What the task asks ▸
Write back every entry exactly as it reads, with the pictures left behind.

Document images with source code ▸

----

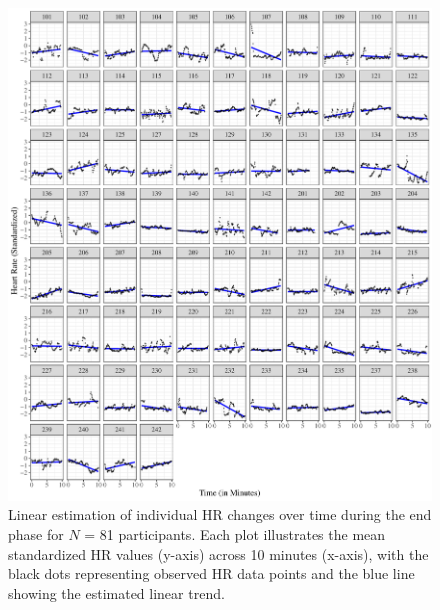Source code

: \documentclass[preprint,
3p]{elsarticle} %
\begin{document}
\begin{figure}[htbp]
  \centering
  \includegraphics[width=1\textwidth]{plots_publication/plot_end_appendix.pdf}
    \caption{Linear estimation of individual HR changes over time during the end phase for $N$ = 81 participants. Each plot illustrates the mean standardized HR values (y-axis) across 10 minutes (x-axis), with the black dots representing observed HR data points and the blue line showing the estimated linear trend.}
  \label{fig.a7}
\end{figure}

\newpage


\end{document}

----

Response area ▸
Source code

: \documentclass[preprint,
3p]{elsarticle} %
\begin{document}
\begin{figure}[htbp]
  \centering
  \includegraphics[width=1\textwidth]{plots_publication/plot_end_appendix.pdf}
    \caption{Linear estimation of individual HR changes over time during the end phase for $N$ = 81 participants. Each plot illustrates the mean standardized HR values (y-axis) across 10 minutes (x-axis), with the black dots representing observed HR data points and the blue line showing the estimated linear trend.}
  \label{fig.a7}
\end{figure}

\newpage


\end{document}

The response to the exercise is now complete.